[Exercise goal] How does the data below read from its first line through the line containing "In Web design, the"? Print those lines exactly.

Dataset entries
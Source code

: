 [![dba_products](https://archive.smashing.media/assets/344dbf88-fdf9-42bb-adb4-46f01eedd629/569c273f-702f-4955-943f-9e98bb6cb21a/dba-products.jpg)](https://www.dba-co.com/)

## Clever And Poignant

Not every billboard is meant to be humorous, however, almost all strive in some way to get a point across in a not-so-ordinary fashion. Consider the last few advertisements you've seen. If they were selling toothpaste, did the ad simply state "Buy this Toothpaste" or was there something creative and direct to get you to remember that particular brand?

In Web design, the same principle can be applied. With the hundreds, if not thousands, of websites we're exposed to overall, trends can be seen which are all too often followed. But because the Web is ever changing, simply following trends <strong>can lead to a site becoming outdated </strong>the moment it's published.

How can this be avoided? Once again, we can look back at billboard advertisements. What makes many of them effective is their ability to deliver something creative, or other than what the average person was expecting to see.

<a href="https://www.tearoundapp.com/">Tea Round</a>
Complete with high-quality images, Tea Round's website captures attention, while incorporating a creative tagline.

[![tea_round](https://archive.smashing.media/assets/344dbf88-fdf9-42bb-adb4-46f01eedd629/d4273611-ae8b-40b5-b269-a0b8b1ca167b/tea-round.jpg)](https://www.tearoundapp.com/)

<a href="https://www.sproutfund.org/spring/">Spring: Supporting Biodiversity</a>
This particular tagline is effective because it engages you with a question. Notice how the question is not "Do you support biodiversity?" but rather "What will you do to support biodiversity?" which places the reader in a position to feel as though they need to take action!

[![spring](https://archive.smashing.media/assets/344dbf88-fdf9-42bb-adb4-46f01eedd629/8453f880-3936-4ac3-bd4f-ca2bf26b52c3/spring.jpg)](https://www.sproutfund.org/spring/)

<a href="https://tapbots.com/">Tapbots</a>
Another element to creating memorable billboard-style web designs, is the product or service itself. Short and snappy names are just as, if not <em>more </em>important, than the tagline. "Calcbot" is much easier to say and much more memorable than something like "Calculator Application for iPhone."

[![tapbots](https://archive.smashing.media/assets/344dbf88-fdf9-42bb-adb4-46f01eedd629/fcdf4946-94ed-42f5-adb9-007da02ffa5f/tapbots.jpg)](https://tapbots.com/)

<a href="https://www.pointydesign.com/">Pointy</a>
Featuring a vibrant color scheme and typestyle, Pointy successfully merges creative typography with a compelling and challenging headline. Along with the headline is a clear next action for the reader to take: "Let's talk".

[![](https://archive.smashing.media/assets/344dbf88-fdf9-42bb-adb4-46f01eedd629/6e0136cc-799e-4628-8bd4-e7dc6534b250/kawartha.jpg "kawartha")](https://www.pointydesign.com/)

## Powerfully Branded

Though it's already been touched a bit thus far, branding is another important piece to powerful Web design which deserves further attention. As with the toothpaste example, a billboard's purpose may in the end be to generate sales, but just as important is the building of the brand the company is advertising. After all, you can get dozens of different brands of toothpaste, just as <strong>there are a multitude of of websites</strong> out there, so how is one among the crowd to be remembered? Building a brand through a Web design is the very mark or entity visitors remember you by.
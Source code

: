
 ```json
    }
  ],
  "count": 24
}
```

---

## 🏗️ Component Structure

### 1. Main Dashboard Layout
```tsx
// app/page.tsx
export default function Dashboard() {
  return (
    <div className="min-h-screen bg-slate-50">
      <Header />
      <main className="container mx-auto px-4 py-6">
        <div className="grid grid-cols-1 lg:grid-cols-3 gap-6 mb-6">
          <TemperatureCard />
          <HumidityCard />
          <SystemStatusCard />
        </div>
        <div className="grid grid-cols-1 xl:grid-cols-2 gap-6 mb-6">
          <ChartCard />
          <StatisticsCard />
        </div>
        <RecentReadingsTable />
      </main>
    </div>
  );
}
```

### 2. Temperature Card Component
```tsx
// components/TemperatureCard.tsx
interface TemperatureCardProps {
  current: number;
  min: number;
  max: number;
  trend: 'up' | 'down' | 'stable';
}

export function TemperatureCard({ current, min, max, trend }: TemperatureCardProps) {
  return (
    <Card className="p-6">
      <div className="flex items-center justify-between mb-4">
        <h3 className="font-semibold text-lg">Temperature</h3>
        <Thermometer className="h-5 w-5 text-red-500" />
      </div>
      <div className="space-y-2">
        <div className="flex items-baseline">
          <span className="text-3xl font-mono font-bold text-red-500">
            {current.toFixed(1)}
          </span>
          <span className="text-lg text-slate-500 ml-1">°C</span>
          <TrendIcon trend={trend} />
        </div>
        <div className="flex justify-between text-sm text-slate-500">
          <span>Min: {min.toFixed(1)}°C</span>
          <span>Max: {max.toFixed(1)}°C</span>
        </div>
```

[Answer to the problem]
Source code

: [![dba_products](https://archive.smashing.media/assets/344dbf88-fdf9-42bb-adb4-46f01eedd629/569c273f-702f-4955-943f-9e98bb6cb21a/dba-products.jpg)](https://www.dba-co.com/)

## Clever And Poignant

Not every billboard is meant to be humorous, however, almost all strive in some way to get a point across in a not-so-ordinary fashion. Consider the last few advertisements you've seen. If they were selling toothpaste, did the ad simply state "Buy this Toothpaste" or was there something creative and direct to get you to remember that particular brand?

In Web design, the same principle can be applied. With the hundreds, if not thousands, of websites we're exposed to overall, trends can be seen which are all too often followed. But because the Web is ever changing, simply following trends <strong>can lead to a site becoming outdated </strong>the moment it's published.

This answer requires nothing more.